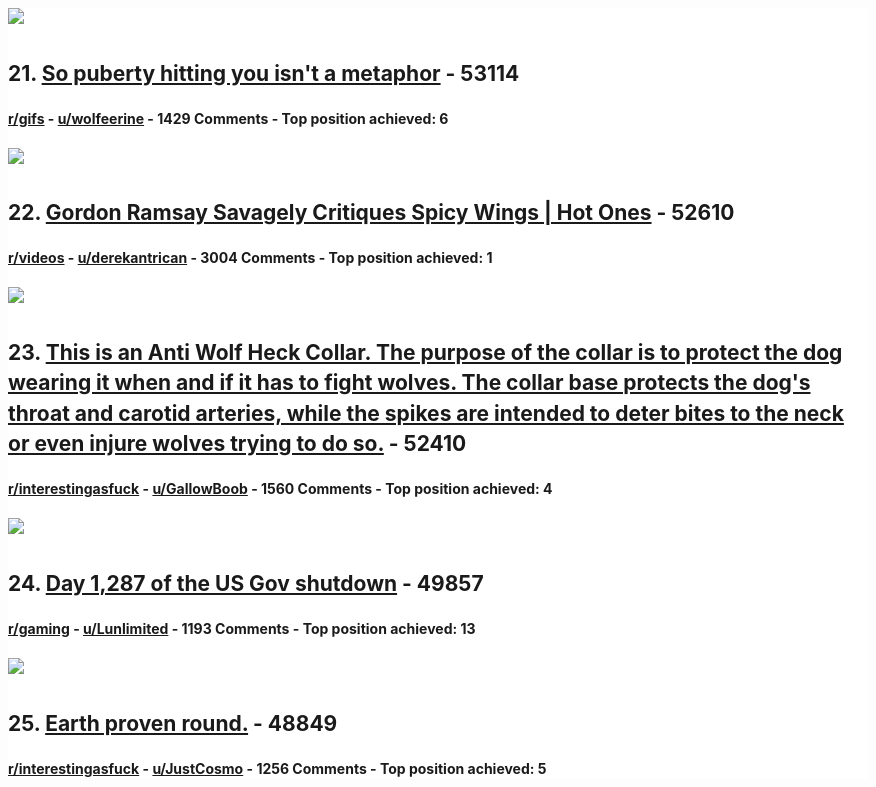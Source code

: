 <a href="https://i.redd.it/mi1209dmtac21.jpg"><img src="https://a.thumbs.redditmedia.com/MItSXJJj_8scTaUtwbIZYhP9mhdjcMBUSPy8N8wTpX8.jpg"></img></a>

## 21. [So puberty hitting you isn't a metaphor](http://reddit.com/r/gifs/comments/ajc40g/so_puberty_hitting_you_isnt_a_metaphor/) - 53114
#### [r/gifs](http://reddit.com/r/gifs) - [u/wolfeerine](http://reddit.com/u/wolfeerine) - 1429 Comments - Top position achieved: 6

<a href="https://gfycat.com/AgonizingGraveCaecilian"><img src="https://a.thumbs.redditmedia.com/G96fAdwA9dVcdpmOHU_v5jNsFXvlEcTkneQ6yg4rnh8.jpg"></img></a>

## 22. [Gordon Ramsay Savagely Critiques Spicy Wings | Hot Ones](http://reddit.com/r/videos/comments/ajdtdw/gordon_ramsay_savagely_critiques_spicy_wings_hot/) - 52610
#### [r/videos](http://reddit.com/r/videos) - [u/derekantrican](http://reddit.com/u/derekantrican) - 3004 Comments - Top position achieved: 1

<a href="https://www.youtube.com/watch?v=U9DyHthJ6LA"><img src="https://b.thumbs.redditmedia.com/cAiFyeJPzMGINDzbzkO1PP3WcC2N7sL6kNKdfec577M.jpg"></img></a>

## 23. [This is an Anti Wolf Heck Collar. The purpose of the collar is to protect the dog wearing it when and if it has to fight wolves. The collar base protects the dog's throat and carotid arteries, while the spikes are intended to deter bites to the neck or even injure wolves trying to do so.](http://reddit.com/r/interestingasfuck/comments/ajdzd5/this_is_an_anti_wolf_heck_collar_the_purpose_of/) - 52410
#### [r/interestingasfuck](http://reddit.com/r/interestingasfuck) - [u/GallowBoob](http://reddit.com/u/GallowBoob) - 1560 Comments - Top position achieved: 4

<a href="https://i.redd.it/citpj1yjbec21.jpg"><img src="https://b.thumbs.redditmedia.com/8jz9Mih9DsiJuU2Gwh2XOYNn9fl0gswJcv1H3uWHjIw.jpg"></img></a>

## 24. [Day 1,287 of the US Gov shutdown](http://reddit.com/r/gaming/comments/ajgxjb/day_1287_of_the_us_gov_shutdown/) - 49857
#### [r/gaming](http://reddit.com/r/gaming) - [u/Lunlimited](http://reddit.com/u/Lunlimited) - 1193 Comments - Top position achieved: 13

<a href="https://i.redd.it/aq6kiff3pfc21.jpg"><img src="https://b.thumbs.redditmedia.com/a5Ici0JJYt7UPLU4wp1ECap0iyI9PW57LYCrGRCORXs.jpg"></img></a>

## 25. [Earth proven round.](http://reddit.com/r/interestingasfuck/comments/aj7jgb/earth_proven_round/) - 48849
#### [r/interestingasfuck](http://reddit.com/r/interestingasfuck) - [u/JustCosmo](http://reddit.com/u/JustCosmo) - 1256 Comments - Top position achieved: 5
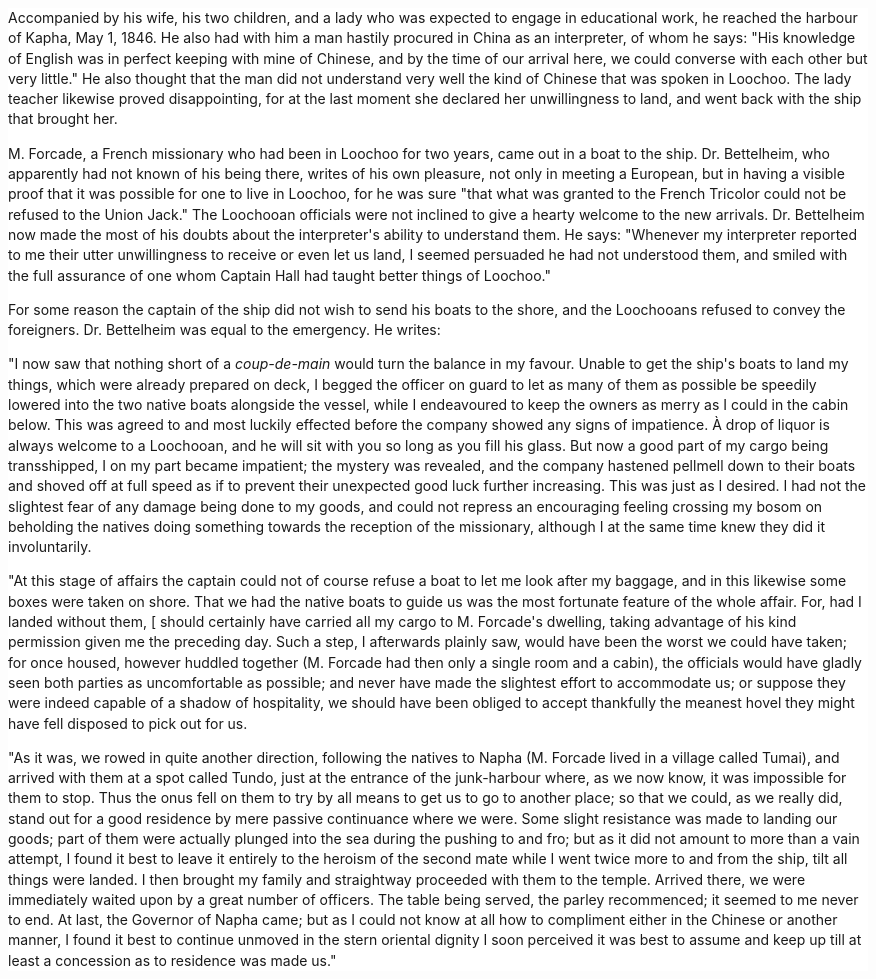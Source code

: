 Accompanied by his wife, his two children, and a lady who was expected to engage in educational work, he reached the harbour of Kapha, May 1, 1846. He also had with him a man hastily procured in China as an interpreter, of whom he says: "His knowledge of English was in perfect keeping with mine of Chinese, and by the time of our arrival here, we could converse with each other but very little." He also thought that the man did not understand very well the kind of Chinese that was spoken in Loochoo. The lady teacher likewise proved disappointing, for at the last moment she declared her unwillingness to land, and went back with the ship that brought her.

M. Forcade, a French missionary who had been in Loochoo for two years, came out in a boat to the ship. Dr. Bettelheim, who apparently had not known of his being there, writes of his own pleasure, not only in meeting a European, but in having a visible proof that it was possible for one to live in Loochoo, for he was sure "that what was granted to the French Tricolor could not be refused to the Union Jack." The Loochooan officials were not inclined to give a hearty welcome to the new arrivals. Dr. Bettelheim now made the most of his doubts about the interpreter's ability to understand them. He says: "Whenever my interpreter reported to me their utter unwillingness to receive or even let us land, I seemed persuaded he had not understood them, and smiled with the full assurance of one whom Captain Hall had taught better things of Loochoo."

For some reason the captain of the ship did not wish to send his boats to the shore, and the Loochooans refused to convey the foreigners. Dr. Bettelheim was equal to the emergency. He writes:

"I now saw that nothing short of a *coup-de-main* would turn the balance in my favour. Unable to get the ship's boats to land my things, which were already prepared on deck, I begged the officer on guard to let as many of them as possible be speedily lowered into the two native boats alongside the vessel, while I endeavoured to keep the owners as merry as I could in the cabin below. This was agreed to and most luckily effected before the company showed any signs of impatience. À drop of liquor is always welcome to a Loochooan, and he will sit with you so long as you fill his glass. But now a good part of my cargo being transshipped, I on my part became impatient; the mystery was revealed, and the company hastened pellmell down to their boats and shoved off at full speed as if to prevent their unexpected good luck further increasing. This was just as I desired. I had not the slightest fear of any damage being done to my goods, and could not repress an encouraging feeling crossing my bosom on beholding the natives doing something towards the reception of the missionary, although I at the same time knew they did it involuntarily.

"At this stage of affairs the captain could not of course refuse a boat to let me look after my baggage, and in this likewise some boxes were taken on shore. That we had the native boats to guide us was the most fortunate feature of the whole affair. For, had I landed without them, \[ should certainly have carried all my cargo to M. Forcade's dwelling, taking advantage of his kind permission given me the preceding day. Such a step, I afterwards plainly saw, would have been the worst we could have taken; for once housed, however huddled together \(M. Forcade had then only a single room and a cabin\), the officials would have gladly seen both parties as uncomfortable as possible; and never have made the slightest effort to accommodate us; or suppose they were indeed capable of a shadow of hospitality, we should have been obliged to accept thankfully the meanest hovel they might have fell disposed to pick out for us.

"As it was, we rowed in quite another direction, following the natives to Napha \(M. Forcade lived in a village called Tumai\), and arrived with them at a spot called Tundo, just at the entrance of the junk-harbour where, as we now know, it was impossible for them to stop. Thus the onus fell on them to try by all means to get us to go to another place; so that we could, as we really did, stand out for a good residence by mere passive continuance where we were. Some slight resistance was made to landing our goods; part of them were actually plunged into the sea during the pushing to and fro; but as it did not amount to more than a vain attempt, I found it best to leave it entirely to the heroism of the second mate while I went twice more to and from the ship, tilt all things were landed. I then brought my family and straightway proceeded with them to the temple. Arrived there, we were immediately waited upon by a great number of officers. The table being served, the parley recommenced; it seemed to me never to end. At last, the Governor of Napha came; but as I could not know at all how to compliment either in the Chinese or another manner, I found it best to continue unmoved in the stern oriental dignity I soon perceived it was best to assume and keep up till at least a concession as to residence was made us."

* Required work
Search the material above for the string "there". Show every line that holds it.

* Written answer
M. Forcade, a French missionary who had been in Loochoo for two years, came out in a boat to the ship. Dr. Bettelheim, who apparently had not known of his being there, writes of his own pleasure, not only in meeting a European, but in having a visible proof that it was possible for one to live in Loochoo, for he was sure "that what was granted to the French Tricolor could not be refused to the Union Jack." The Loochooan officials were not inclined to give a hearty welcome to the new arrivals. Dr. Bettelheim now made the most of his doubts about the interpreter's ability to understand them. He says: "Whenever my interpreter reported to me their utter unwillingness to receive or even let us land, I seemed persuaded he had not understood them, and smiled with the full assurance of one whom Captain Hall had taught better things of Loochoo."
"As it was, we rowed in quite another direction, following the natives to Napha \(M. Forcade lived in a village called Tumai\), and arrived with them at a spot called Tundo, just at the entrance of the junk-harbour where, as we now know, it was impossible for them to stop. Thus the onus fell on them to try by all means to get us to go to another place; so that we could, as we really did, stand out for a good residence by mere passive continuance where we were. Some slight resistance was made to landing our goods; part of them were actually plunged into the sea during the pushing to and fro; but as it did not amount to more than a vain attempt, I found it best to leave it entirely to the heroism of the second mate while I went twice more to and from the ship, tilt all things were landed. I then brought my family and straightway proceeded with them to the temple. Arrived there, we were immediately waited upon by a great number of officers. The table being served, the parley recommenced; it seemed to me never to end. At last, the Governor of Napha came; but as I could not know at all how to compliment either in the Chinese or another manner, I found it best to continue unmoved in the stern oriental dignity I soon perceived it was best to assume and keep up till at least a concession as to residence was made us."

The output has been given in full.